## PROBLEM
In the data below, which lines contain "Description"? List them by copying each one.
-------- EXTRACTED RECORDS
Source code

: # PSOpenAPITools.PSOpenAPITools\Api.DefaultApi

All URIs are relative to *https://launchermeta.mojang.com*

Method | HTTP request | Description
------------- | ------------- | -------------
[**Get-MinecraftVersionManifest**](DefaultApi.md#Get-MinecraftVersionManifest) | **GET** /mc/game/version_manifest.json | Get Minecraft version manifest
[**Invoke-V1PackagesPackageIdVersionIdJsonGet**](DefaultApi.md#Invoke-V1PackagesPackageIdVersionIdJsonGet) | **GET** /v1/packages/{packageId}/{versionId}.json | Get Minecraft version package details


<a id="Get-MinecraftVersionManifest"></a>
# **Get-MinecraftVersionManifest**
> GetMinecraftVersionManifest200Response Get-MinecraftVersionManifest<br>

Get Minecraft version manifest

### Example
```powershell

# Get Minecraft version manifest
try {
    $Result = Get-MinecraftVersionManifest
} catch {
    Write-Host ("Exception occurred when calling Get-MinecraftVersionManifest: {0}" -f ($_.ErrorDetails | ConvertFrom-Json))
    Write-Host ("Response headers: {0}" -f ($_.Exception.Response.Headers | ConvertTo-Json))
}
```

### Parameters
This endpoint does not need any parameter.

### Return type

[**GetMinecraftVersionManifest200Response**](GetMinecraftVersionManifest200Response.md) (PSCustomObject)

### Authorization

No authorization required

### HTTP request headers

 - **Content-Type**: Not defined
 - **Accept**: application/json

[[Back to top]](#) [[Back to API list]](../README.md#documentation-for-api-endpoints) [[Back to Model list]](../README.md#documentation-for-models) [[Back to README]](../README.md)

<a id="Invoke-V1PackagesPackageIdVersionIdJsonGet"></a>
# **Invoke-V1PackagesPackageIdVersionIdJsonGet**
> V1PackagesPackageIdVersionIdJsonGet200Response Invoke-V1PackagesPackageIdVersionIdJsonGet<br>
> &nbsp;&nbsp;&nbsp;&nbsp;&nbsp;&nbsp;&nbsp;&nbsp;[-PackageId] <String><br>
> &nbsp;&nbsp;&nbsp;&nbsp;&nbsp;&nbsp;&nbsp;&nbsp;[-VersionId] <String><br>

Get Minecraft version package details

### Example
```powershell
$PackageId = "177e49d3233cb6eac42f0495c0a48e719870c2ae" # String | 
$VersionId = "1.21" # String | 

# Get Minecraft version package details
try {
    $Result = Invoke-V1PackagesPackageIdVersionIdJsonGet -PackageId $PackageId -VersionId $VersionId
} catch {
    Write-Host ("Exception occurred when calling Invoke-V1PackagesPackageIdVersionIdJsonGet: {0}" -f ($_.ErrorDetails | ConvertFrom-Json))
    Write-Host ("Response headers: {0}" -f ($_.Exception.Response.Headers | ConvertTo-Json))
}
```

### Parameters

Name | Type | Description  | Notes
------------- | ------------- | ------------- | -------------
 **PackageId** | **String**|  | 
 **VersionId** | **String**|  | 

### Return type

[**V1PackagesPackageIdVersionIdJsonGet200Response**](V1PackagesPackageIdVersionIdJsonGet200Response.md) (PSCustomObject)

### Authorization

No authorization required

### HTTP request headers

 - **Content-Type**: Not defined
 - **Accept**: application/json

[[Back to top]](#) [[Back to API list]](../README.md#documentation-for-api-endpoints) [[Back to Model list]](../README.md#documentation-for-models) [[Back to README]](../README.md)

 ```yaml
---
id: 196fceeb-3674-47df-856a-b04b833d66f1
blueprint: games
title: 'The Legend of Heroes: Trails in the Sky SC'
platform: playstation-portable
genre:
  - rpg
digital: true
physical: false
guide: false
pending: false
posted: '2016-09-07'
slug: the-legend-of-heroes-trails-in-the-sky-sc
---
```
----------------
## SOLUTION TO THIS EXERCISE
Method | HTTP request | Description
Name | Type | Description  | Notes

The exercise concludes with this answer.